Women with triple negative cancer have to take old-fashioned toxic chemotherapy drugs, with all their unpleasant side-effects. Worse, because triple-negative cancer is more likely to strike young women, they aren’t checking for cancer the way older women are, they aren’t getting regular mammograms, and they often don’t find the tumors until they are large and have spread.

That was the case with Redmer, who was 42 when she was diagnosed  in 2010 – with three young children. Her first symptom was severe pain, and her cancer had already spread by the time she was diagnosed. “It is an extremely aggressive, fast-moving tumor,” Redmer said in a telephone interview. “It is a terrifying diagnosis.”

Because her tumor was so large and painful, Redmer didn’t get the pre-treatment with chemotherapy.

Redmer’s cancer has returned and, at the age of 45, she’s had to quit her job with the foundation to concentrate on treatment. That’s very often the case with aggressive cancers.

In Loibl’s study, just under a quarter of the women under 35 with breast cancer got what is termed a “pathological complete response” when they got neoadjuvant chemotherapy. That means the cancer looked gone.

Dr. Michaela Higgins, an oncologist at Massachusetts General Hospital in Boston, says that’s known to be good news. “Those who obtain a pathological complete response are more likely to survive than those who do not,” Higgins said in a telephone interview.

Twenty-five percent may not look good, but among older women, who usually had other types of cancer, the neoadjuvant therapy didn’t help even that much. Just over 15 percent of them had this positive result, Loibl’s team found. The findings reinforce the idea that breast cancer that hits young women is a different disease from the type that affects older women, and must be treated differently.

“The only plus side to having triple negative breast cancer is it does respond better to chemotherapy,” Higgins said. She said these new findings will reinforce the idea that doctors should treat these young women first with chemotherapy, then with surgery.

Patients may wonder if it’s worth going through the pain of chemotherapy, but Higgins said especially for younger patients, it is. “They have more years of life at stake,” she said.

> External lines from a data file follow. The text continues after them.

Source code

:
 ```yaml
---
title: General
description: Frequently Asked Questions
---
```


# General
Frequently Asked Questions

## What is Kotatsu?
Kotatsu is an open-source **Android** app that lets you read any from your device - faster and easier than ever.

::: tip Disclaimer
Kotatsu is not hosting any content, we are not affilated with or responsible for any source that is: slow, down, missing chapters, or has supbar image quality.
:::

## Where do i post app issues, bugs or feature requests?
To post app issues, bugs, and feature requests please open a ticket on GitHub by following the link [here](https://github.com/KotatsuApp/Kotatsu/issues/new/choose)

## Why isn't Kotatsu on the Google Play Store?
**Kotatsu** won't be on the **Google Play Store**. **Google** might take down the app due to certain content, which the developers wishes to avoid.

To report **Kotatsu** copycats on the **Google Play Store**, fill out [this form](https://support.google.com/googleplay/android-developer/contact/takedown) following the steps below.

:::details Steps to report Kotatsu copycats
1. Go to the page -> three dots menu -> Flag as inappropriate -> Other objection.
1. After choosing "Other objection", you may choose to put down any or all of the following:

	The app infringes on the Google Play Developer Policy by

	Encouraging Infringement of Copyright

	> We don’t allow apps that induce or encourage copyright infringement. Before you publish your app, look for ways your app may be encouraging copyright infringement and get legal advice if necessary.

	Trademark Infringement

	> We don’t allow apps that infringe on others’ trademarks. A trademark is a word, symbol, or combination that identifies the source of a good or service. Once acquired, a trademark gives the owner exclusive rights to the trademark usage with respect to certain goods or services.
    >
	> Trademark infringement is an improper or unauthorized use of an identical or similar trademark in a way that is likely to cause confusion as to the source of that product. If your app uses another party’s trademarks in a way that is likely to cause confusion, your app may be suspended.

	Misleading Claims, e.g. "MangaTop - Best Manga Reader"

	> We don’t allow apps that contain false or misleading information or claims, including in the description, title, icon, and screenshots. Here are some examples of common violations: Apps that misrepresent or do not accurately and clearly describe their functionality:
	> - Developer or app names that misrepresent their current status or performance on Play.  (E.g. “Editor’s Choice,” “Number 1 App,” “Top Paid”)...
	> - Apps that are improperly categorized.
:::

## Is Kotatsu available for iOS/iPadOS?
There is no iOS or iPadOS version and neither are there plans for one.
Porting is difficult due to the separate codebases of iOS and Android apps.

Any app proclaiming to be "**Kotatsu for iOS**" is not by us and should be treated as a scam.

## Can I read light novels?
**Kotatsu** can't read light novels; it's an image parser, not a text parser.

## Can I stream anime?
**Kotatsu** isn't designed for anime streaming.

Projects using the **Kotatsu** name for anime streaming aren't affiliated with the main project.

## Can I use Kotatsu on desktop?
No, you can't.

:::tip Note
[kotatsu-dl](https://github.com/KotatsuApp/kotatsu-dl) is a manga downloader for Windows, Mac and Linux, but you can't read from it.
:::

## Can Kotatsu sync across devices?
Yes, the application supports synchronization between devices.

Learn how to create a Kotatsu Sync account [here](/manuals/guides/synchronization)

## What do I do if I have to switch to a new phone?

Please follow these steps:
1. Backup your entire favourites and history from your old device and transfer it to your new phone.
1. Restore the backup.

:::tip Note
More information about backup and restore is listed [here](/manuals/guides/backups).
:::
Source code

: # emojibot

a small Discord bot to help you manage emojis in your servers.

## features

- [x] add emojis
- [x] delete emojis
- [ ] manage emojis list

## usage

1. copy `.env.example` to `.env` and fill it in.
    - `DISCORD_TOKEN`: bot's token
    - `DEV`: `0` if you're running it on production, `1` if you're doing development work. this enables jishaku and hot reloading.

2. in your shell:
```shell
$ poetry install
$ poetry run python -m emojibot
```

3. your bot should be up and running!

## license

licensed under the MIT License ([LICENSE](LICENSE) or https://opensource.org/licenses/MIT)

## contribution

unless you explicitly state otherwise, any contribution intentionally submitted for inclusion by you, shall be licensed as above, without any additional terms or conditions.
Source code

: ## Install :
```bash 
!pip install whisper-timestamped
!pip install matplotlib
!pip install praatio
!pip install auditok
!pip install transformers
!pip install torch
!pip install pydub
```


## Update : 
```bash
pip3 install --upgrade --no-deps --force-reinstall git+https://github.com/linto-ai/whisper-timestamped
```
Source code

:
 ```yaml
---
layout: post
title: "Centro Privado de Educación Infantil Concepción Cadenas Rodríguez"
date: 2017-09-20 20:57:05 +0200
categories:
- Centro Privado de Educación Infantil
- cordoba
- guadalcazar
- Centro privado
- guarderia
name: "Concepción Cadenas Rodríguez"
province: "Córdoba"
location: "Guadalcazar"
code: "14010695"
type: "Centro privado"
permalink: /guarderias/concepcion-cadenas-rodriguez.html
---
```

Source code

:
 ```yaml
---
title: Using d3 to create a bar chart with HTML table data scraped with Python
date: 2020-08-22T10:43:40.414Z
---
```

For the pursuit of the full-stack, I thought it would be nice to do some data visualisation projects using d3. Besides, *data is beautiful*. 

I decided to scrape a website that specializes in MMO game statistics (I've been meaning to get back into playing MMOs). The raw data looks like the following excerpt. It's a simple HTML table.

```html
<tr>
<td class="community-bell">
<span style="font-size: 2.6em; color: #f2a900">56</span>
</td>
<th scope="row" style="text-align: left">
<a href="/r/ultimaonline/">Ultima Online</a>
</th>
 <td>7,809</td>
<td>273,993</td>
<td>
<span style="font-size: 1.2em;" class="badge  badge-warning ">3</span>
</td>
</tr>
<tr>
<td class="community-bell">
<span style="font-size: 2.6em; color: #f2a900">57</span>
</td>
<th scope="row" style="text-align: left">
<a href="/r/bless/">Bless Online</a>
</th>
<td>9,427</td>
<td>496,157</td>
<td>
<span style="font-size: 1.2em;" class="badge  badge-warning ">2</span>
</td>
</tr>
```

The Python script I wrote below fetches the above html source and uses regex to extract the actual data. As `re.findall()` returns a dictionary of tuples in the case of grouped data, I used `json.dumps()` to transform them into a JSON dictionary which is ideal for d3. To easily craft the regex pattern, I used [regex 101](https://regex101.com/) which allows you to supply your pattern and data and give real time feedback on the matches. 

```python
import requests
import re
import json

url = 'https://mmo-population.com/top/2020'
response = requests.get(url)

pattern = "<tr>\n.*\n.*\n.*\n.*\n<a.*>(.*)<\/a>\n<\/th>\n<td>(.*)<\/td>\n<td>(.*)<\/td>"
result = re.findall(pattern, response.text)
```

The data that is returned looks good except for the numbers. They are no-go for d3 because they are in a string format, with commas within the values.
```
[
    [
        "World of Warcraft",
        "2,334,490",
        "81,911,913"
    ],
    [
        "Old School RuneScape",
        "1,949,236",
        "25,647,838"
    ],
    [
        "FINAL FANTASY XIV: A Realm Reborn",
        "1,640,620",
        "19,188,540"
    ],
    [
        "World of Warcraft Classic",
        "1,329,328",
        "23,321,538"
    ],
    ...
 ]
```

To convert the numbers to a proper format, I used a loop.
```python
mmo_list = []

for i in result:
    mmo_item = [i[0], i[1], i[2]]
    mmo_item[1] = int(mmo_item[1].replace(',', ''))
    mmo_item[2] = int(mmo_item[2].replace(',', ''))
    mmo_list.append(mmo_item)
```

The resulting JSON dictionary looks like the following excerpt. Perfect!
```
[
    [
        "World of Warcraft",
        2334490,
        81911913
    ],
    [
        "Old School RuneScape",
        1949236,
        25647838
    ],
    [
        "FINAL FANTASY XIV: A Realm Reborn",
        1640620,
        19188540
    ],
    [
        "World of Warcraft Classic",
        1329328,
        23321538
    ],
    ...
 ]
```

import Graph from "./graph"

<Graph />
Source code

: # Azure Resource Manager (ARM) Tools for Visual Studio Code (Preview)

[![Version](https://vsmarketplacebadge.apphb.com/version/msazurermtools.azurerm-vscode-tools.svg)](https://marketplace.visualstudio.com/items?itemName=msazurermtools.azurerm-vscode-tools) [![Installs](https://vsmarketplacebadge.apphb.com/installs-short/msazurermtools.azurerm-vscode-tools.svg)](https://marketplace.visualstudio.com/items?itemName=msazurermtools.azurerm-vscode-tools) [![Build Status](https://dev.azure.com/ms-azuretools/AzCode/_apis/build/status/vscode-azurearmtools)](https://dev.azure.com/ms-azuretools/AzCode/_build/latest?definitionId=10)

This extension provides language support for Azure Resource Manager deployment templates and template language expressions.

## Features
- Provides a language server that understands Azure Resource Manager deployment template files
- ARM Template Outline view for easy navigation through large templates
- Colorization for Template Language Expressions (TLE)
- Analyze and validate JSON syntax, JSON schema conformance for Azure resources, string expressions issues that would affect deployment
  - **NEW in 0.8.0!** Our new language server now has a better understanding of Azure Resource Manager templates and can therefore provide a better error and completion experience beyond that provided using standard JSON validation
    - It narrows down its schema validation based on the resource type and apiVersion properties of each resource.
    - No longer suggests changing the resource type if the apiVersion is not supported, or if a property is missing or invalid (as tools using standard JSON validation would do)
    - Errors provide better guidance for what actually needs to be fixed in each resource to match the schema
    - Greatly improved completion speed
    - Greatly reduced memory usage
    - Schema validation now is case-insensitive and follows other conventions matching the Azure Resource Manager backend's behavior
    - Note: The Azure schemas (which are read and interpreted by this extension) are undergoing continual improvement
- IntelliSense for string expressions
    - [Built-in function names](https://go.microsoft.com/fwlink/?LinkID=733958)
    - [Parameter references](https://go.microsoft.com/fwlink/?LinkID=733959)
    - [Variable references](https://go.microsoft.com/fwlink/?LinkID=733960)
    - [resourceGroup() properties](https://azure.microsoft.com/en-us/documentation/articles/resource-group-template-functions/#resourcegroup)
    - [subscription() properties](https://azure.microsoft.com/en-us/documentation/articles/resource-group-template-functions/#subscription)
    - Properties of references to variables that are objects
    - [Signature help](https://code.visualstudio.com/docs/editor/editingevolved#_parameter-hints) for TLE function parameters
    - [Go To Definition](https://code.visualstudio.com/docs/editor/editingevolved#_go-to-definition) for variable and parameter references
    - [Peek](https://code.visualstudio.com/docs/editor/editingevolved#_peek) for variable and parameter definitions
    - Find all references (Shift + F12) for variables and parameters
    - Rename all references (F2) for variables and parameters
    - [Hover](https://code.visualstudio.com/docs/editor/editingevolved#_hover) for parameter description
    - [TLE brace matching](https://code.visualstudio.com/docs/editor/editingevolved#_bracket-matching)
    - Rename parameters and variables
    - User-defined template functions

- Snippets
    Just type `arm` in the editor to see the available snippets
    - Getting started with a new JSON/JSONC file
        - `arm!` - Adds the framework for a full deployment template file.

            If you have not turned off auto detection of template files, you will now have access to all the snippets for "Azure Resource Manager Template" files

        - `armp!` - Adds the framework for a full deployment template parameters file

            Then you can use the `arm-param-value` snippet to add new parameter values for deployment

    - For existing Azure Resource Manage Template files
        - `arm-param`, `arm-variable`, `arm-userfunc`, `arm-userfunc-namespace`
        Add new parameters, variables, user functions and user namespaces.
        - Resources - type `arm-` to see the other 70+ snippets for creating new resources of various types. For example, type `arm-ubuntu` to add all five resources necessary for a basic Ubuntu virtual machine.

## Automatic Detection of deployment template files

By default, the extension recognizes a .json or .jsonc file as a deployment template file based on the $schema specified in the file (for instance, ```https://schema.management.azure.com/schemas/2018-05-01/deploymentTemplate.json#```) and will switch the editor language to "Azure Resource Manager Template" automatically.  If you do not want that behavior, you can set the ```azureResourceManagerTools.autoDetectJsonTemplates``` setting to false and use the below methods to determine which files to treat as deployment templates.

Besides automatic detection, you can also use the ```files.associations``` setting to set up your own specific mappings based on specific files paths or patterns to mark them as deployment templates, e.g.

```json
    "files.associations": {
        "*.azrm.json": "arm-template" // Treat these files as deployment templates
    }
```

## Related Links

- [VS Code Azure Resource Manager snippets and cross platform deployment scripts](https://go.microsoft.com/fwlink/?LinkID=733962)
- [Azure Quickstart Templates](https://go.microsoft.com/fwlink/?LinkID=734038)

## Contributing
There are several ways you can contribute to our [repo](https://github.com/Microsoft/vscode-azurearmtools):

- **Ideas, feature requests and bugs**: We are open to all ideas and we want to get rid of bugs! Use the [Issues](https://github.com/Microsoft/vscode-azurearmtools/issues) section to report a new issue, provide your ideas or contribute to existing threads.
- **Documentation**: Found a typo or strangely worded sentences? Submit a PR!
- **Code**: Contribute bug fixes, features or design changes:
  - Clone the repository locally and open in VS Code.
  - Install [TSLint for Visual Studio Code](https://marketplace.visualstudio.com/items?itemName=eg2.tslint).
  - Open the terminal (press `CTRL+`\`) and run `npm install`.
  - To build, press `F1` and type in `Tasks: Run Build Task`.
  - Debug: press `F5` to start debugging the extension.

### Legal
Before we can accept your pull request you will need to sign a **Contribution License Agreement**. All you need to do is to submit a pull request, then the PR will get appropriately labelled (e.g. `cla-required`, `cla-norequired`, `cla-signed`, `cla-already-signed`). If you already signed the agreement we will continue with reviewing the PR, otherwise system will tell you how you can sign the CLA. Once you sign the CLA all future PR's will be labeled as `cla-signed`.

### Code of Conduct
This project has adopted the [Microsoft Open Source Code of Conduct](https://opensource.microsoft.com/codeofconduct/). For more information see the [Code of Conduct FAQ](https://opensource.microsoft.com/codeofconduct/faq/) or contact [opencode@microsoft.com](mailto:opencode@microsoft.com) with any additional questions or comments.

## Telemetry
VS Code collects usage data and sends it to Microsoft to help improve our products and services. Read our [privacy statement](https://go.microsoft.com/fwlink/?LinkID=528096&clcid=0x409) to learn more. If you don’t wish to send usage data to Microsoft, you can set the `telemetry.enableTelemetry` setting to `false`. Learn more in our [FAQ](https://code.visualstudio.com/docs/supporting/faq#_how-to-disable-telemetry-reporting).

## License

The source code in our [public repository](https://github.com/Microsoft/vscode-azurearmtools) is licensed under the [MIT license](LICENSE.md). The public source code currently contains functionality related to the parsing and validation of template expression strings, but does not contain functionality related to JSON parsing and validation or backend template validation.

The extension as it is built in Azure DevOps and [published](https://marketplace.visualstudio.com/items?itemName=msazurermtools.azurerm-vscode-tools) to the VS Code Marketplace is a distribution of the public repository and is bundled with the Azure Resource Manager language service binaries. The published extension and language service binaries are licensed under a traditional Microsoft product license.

Breast cancer is the second-leading cancer killer of women, after lung cancer. The American Cancer Society projects that 226,870  women will be diagnosed with breast cancer this year and that 39,510 will die of it.

In the United States, 93 percent of women with Stage 1 breast cancer survive for at least five years, but this falls to 15 percent for women with stage 4 – the type that has spread widely.

“To have some good news like this, that can make a difference, is really encouraging,” said Redmer.